Harga karet di tingkat petani berkisar Rp10.000—Rp12.000/kg telah meningkatkan animo pebisnis karet untuk melakukan peremajaan dan perluasan. Peningkatan produksi terkait dengan ketersediaan sarana penunjang, seperti bibit unggul, pupuk, dan pestisida. Menurut Dirjen Perkebunan Achmad Manggabarani, pemeliharaan tanaman selama 5 tahun pertama butuh investasi Rp20 juta—Rp22 juta/ha. Sebagai investasi awal, jangan salah dalam memilih bibit yang berkualitas baik.
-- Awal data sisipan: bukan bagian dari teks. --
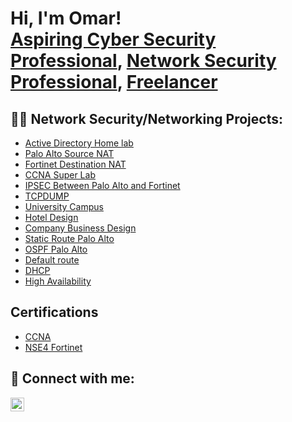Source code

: <h1>Hi, I'm Omar! <br/><a href="https://github.com/Omar-03-UX"> Aspiring Cyber Security Professional</a>, <a href="https://www.linkedin.com/in/joshmadakor/">Network Security Professional</a>, <a href="https://www.youtube.com/c/joshmadakor">Freelancer</a></h1>

<h2>👨‍💻 Network Security/Networking Projects:</h2>

- [Active Directory Home lab ](https://github.com/Omar-03-UX/Active-Directory-)
- [Palo Alto Source NAT ](https://github.com/Omar-03-UX/Palo-Alto-Source-NAT-)
- [Fortinet Destination NAT](https://github.com/Omar-03-UX/Fortinet-Destination-NAT)
- [CCNA Super Lab ](https://github.com/Omar-03-UX/CCNA-Super-Lab)
- [IPSEC Between Palo Alto and Fortinet](https://github.com/Omar-03-UX/IPSEC-Configuration-)
- [TCPDUMP](https://github.com/Omar-03-UX/TCP-dump-)
- [University Campus](https://github.com/Omar-03-UX/University-Campus-)
- [Hotel Design](https://github.com/Omar-03-UX/Hotel-Network-Design)
- [Company Business Design ](https://github.com/Omar-03-UX/Company-Business-System-Network-Design)
- [Static Route Palo Alto ](https://github.com/Omar-03-UX/-Static-route-Palo-Alto)
- [OSPF Palo Alto ](https://github.com/Omar-03-UX/OSPF-Palo-Alto)
- [Default route ](https://github.com/Omar-03-UX/Default-route-Palo-Alto)
- [DHCP](https://github.com/Omar-03-UX/DHCP-Lab)
- [High Availability](https://github.com/Omar-03-UX/High-Availability)

## Certifications
- [CCNA](https://cp.certmetrics.com/cisco/en/credentials/status/11395643)
- [NSE4 Fortinet](https://training.fortinet.com/mod/customcert/view.php?id=2187)
  
<h2> 🤳 Connect with me:</h2>

[<img align="left" alt="OmarObsiye | LinkedIn" width="22px" src="https://cdn.jsdelivr.net/npm/simple-icons@v3/icons/linkedin.svg" />][linkedin]

[linkedin]: https://linkedin.com/in/omar-o-794ba4120/

<!--
**Omar-03-UX/Omar-03-UX** is a ✨ _special_ ✨ repository because its `README.md` (this file) appears on your GitHub profile.

Here are some ideas to get you started:

- 🔭 I’m currently working on ...
- 🌱 I’m currently learning ...
- 👯 I’m looking to collaborate on ...
- 🤔 I’m looking for help with ...
- 💬 Ask me about ...
- 📫 How to reach me: ...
Sayangnya, menurut Dr AFS Budiman, pakar karet dari Balai Penelitian Teknologi Karet, Bogor, kebutuhan akan bibit karet tidak kurang dari 3 juta per tahun, sedangkan kapasitas produksi dari 4 balai perkebunan hanya 1 juta/tahun. Upaya menyediakan klon dari kebun-kebun entres (mata okulasi) baik oleh pemerintah maupun swasta sangat dinantikan.
Klon unggul dengan potensi produksi 3—4 ton/ha/tahun sebenarnya sudah dihasilkan lembaga itu. Persoalannya, menurut Chairil Anwar, Kepala Puslit Karet Indonesia, kemampuan penyebarannya ke masyarakat terbatas karena puslit sebenarnya tidak bertugas memproduksi benih melainkan menghasilkan klon unggul. Sedangkan produksi diserahkan ke penangkar benih.
Budiman menilai, petani selama ini menggunakan bibit sapuan sehingga hasilnya produksinya kurang bagus. Sebenarnya petani rakyat gandrung akan bibit yang bagus, apalagi melihat harga seperti sekarang tapi pasokan bibitnya tidak mencukupi.
Cekaknya pasokan bibit karet unggul harus segera diatasi. “Paling tidak dapat memenuhi kebutuhan peremajaan 80.000—100.000 ha tahun depan sesuai target pemerintah,” tutur Manggabarani.
Pengawasan terhadap peredaran bibit harus dilakukan pemerintah. Adanya sertifikasi bibit unggul yang beredar dapat menjamin kualitas sehingga petani tidak akan dirugikan. Jika bibit palsu beredar dan digunakan petani, maka produksinya tidak optimal hingga tanaman berusia 25 tahun.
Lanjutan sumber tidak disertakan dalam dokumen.